__Task details__
Could you find every line in the entries below that holds the word "Screenshot" and copy it?

__Records shown__
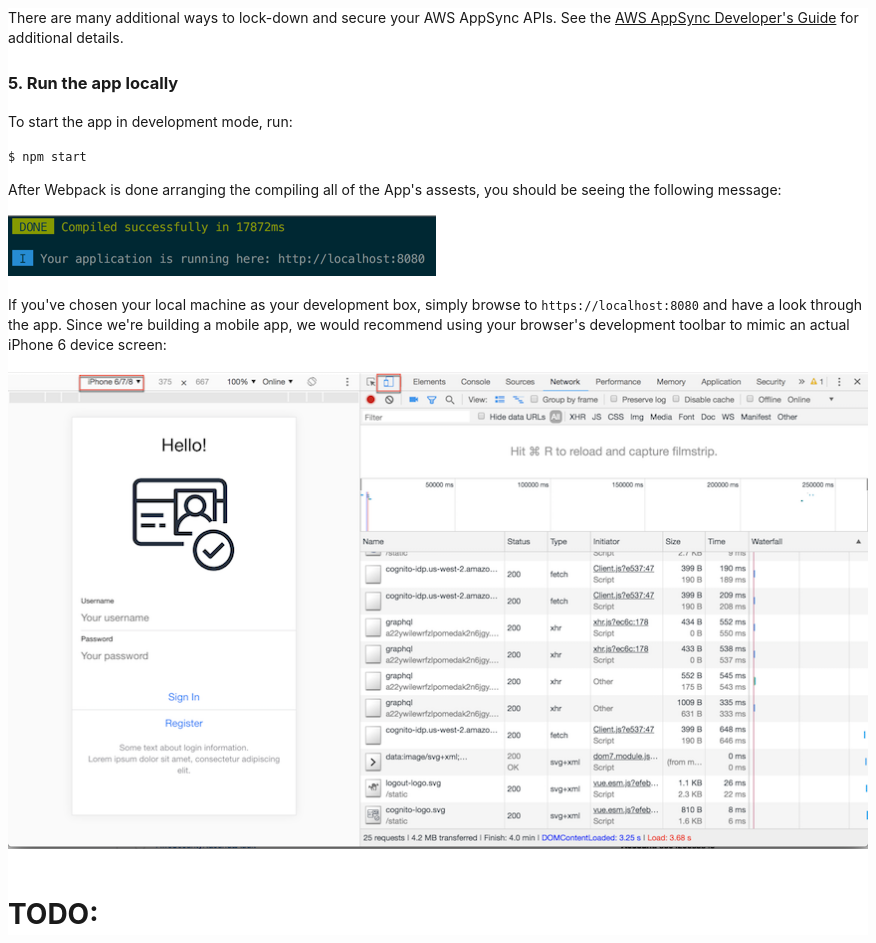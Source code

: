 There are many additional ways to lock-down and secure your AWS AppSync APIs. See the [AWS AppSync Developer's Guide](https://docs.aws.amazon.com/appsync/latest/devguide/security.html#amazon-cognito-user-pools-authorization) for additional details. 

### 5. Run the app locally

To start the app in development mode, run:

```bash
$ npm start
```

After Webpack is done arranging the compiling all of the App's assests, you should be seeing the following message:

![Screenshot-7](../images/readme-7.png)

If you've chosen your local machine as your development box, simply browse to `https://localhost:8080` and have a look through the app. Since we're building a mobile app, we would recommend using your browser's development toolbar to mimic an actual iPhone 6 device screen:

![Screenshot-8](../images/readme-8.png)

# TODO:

__Solution for this exercise__
![Screenshot-7](../images/readme-7.png)
![Screenshot-8](../images/readme-8.png)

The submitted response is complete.